In ihren Memoiren schildert die Komponistin wie ihre Mutter Antonia Teutschmann in Graz aufwuchs, Geige spielte und selbst komponierte. Bandára beschreibt sie als außergewöhnlich unabhängige Frau, „ein halbes Jahrhundert ihrer Zeit voraus […]“, und als prägende Figur, die ihrer Tochter künstlerische Offenheit und Eigenständigkeit vermittelte. Auch wenn sich die Behauptung, die Mutter sei Schülerin Anton Bruckners gewesen, bislang nicht belegen lässt, zeigt sich doch, welche Bedeutung musikalische Bildung in der Familie hatte.
Bandáras Erinnerungen lassen ihre Kindheit auf Java als eine Zeit großer Freiräume erscheinen. Sie berichtet von Streifzügen durch die Landschaft, von der Nähe zu den Vulkanen und von intensiven Naturerfahrungen. Auch wenn solche Erinnerungen als autobiografische Selbstdeutungen zu lesen sind, wird deutlich, wie stark diese Umgebung ihr Selbstverständnis und ihr künstlerisches Schaffen prägte. Bereits der Titel ihrer Memoiren verweist auf die enge Verbundenheit, die sie zeitlebens mit ihrer Geburtsheimat empfand.
Musik aus Java und Bali
Neben ihrer Tätigkeit als Komponistin trat Bandára auch als Musikschriftstellerin und Vermittlerin javanischer Musik hervor. In der Plakatsammlung der Wienbibliothek finden sich Hinweise auf Bandáras rege Vortragstätigkeit. Zudem beschrieb sie in zahlreichen Artikeln Instrumente, Tonsysteme und Aufführungspraxen des Gamelans. Ihre Texte zeichnen sich durch große Detailgenauigkeit aus. Gleichzeitig wandte sie sich gegen die in Europa verbreitete Geringschätzung außereuropäischer Musikkulturen. Bereits 1911 beklagte sie die kulturelle Distanz zwischen Europa und Java und kritisierte die Arroganz, mit der javanische Musik oft betrachtet wurde. Sie verstand ihre Arbeit ausdrücklich als Beitrag zu einem besseren Verständnis dieser Traditionen.
Besonders beschäftigte sie die Frage der musikalischen Notation. Gemeinsam mit dem javanischen Musiker R. T. Djojodipuro entwickelte sie ein eigenes System zur Verschriftlichung von Gamelan-Musik. Für diese Arbeit erhielt sie einen Preis eines wissenschaftlichen Instituts auf Java. Obwohl sich die Notation nicht durchsetzte, verdeutlicht sie Bandáras Bemühen, unterschiedliche musikalische Wissenssysteme miteinander in Beziehung zu setzen. In ihren Memoiren beschreibt sie diesen Prozess als gemeinschaftliche Arbeit und reflektiert zugleich die Schwierigkeiten, mit denen solche Vermittlungsversuche konfrontiert waren.

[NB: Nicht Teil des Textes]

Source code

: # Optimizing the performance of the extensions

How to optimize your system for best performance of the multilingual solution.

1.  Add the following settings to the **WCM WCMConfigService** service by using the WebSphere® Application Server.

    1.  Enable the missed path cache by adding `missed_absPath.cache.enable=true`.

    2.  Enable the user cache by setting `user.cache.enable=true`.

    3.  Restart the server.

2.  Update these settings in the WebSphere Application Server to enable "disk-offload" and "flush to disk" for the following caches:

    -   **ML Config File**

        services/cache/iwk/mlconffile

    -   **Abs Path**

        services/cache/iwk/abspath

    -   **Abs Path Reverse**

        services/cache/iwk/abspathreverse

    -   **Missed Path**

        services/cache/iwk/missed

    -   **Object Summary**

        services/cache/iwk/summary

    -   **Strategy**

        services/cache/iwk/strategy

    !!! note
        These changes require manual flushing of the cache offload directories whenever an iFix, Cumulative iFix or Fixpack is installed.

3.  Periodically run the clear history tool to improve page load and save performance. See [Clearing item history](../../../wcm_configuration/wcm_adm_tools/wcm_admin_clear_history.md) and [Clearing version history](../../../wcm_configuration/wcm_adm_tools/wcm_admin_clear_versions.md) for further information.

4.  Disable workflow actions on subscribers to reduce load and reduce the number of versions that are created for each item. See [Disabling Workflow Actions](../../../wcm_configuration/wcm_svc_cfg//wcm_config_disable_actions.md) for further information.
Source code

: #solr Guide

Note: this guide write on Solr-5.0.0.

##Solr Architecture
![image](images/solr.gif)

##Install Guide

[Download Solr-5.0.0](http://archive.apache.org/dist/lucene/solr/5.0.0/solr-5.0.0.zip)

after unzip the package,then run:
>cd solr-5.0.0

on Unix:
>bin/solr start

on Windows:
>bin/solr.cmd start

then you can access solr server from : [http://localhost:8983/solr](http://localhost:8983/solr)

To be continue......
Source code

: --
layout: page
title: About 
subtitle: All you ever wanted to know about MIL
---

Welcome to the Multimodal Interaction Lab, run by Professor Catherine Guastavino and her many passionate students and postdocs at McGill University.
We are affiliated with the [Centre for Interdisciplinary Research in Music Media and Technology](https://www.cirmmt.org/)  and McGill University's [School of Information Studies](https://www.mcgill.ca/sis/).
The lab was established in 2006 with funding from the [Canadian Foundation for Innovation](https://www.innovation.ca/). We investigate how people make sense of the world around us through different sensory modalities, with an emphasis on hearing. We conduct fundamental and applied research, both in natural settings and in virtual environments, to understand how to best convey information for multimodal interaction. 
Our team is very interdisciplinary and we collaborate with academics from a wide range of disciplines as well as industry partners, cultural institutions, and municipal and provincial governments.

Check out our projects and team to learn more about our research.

Linda Bandára bewegte sich zeitlebens zwischen Kontinenten, Kulturen und musikalischen Traditionen. Gerade diese Zwischenräume machen ihr Werk heute so faszinierend. Die Bestände der Wienbibliothek, des Nederlands Muziek Instituut und weiterer Archive zeigen, dass hier noch zahlreiche Forschungsfragen offen sind. Zugleich ermöglichen sie die Wiederentdeckung einer Komponistin, die weit mehr war als eine musikalische Grenzgängerin: Sie war eine Vermittlerin zwischen unterschiedlichen Klangwelten und eine frühe Verfechterin kultureller Verständigung durch Musik.